### Work to complete
Only the lines from the start of the data through the one containing "validierten gemeinsamen Krümmungs--Überhöhungs-Optimierer." belong in your answer; return them exactly.

### Dataset excerpts
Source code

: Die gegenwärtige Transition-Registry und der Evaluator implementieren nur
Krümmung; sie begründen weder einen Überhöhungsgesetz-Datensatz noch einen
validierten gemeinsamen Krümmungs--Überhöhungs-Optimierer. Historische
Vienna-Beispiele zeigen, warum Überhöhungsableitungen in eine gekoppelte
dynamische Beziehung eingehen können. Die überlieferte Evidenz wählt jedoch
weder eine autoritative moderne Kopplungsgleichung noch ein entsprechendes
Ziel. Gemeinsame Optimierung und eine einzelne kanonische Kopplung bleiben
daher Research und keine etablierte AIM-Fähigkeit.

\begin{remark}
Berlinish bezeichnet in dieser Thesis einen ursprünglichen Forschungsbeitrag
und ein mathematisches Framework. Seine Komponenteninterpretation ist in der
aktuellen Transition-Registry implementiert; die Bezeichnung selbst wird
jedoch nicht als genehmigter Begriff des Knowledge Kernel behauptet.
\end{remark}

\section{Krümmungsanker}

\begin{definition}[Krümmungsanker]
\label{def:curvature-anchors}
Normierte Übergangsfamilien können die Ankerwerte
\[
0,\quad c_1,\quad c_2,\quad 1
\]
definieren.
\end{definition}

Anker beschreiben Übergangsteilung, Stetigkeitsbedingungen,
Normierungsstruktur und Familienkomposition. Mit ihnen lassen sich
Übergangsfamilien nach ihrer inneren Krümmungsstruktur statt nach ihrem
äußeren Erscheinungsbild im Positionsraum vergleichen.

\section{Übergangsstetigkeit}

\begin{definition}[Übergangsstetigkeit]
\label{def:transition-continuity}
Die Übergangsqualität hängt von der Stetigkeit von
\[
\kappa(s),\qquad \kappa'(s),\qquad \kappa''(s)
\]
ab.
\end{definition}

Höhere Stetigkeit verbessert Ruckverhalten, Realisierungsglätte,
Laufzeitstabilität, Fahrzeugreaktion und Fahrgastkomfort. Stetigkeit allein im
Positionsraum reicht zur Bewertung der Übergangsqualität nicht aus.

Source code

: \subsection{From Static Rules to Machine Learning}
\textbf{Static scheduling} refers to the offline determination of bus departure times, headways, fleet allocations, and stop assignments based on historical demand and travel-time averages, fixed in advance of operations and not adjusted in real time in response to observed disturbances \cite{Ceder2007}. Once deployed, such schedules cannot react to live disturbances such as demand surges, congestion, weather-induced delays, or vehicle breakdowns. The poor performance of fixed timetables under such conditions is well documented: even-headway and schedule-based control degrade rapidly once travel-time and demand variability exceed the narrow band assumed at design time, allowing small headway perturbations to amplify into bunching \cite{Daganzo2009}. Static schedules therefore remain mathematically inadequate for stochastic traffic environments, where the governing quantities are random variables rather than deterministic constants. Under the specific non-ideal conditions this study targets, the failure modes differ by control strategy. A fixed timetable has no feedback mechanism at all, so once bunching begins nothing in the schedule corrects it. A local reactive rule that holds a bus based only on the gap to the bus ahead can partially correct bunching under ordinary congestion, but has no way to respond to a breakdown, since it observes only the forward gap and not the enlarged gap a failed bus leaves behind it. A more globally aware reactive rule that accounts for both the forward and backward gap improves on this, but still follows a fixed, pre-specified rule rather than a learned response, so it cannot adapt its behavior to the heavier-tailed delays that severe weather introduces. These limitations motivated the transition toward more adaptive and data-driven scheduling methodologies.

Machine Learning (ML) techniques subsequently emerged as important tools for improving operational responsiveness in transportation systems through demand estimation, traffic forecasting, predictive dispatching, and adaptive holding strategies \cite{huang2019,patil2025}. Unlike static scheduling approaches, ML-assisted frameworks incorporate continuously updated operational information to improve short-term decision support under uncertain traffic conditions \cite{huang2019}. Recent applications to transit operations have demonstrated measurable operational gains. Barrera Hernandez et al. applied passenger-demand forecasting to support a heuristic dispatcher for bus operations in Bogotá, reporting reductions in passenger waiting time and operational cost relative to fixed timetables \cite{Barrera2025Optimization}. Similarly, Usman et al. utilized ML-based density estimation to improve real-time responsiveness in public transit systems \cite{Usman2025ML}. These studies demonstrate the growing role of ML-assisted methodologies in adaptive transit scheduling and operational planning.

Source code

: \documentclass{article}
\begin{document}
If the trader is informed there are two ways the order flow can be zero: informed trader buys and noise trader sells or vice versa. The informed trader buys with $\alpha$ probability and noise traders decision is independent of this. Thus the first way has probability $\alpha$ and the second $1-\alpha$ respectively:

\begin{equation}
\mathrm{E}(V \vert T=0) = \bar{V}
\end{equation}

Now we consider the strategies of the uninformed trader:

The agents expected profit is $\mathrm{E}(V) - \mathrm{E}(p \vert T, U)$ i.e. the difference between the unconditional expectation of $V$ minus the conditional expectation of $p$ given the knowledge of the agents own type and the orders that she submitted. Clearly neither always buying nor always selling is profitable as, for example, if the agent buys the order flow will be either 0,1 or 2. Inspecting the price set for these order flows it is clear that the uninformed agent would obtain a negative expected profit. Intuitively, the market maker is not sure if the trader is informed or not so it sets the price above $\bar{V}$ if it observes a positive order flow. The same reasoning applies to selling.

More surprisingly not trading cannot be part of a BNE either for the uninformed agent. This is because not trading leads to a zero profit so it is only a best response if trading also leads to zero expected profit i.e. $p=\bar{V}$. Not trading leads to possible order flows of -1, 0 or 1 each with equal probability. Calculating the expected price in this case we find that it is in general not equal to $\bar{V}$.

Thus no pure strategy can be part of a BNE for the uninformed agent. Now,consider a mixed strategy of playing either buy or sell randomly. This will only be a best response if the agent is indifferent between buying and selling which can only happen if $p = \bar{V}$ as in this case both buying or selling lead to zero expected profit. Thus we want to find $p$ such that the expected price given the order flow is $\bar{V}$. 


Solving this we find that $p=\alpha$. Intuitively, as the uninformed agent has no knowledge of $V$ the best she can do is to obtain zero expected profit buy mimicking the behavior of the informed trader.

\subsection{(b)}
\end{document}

### Answer to the exercise
Source code

: Die gegenwärtige Transition-Registry und der Evaluator implementieren nur
Krümmung; sie begründen weder einen Überhöhungsgesetz-Datensatz noch einen
validierten gemeinsamen Krümmungs--Überhöhungs-Optimierer. Historische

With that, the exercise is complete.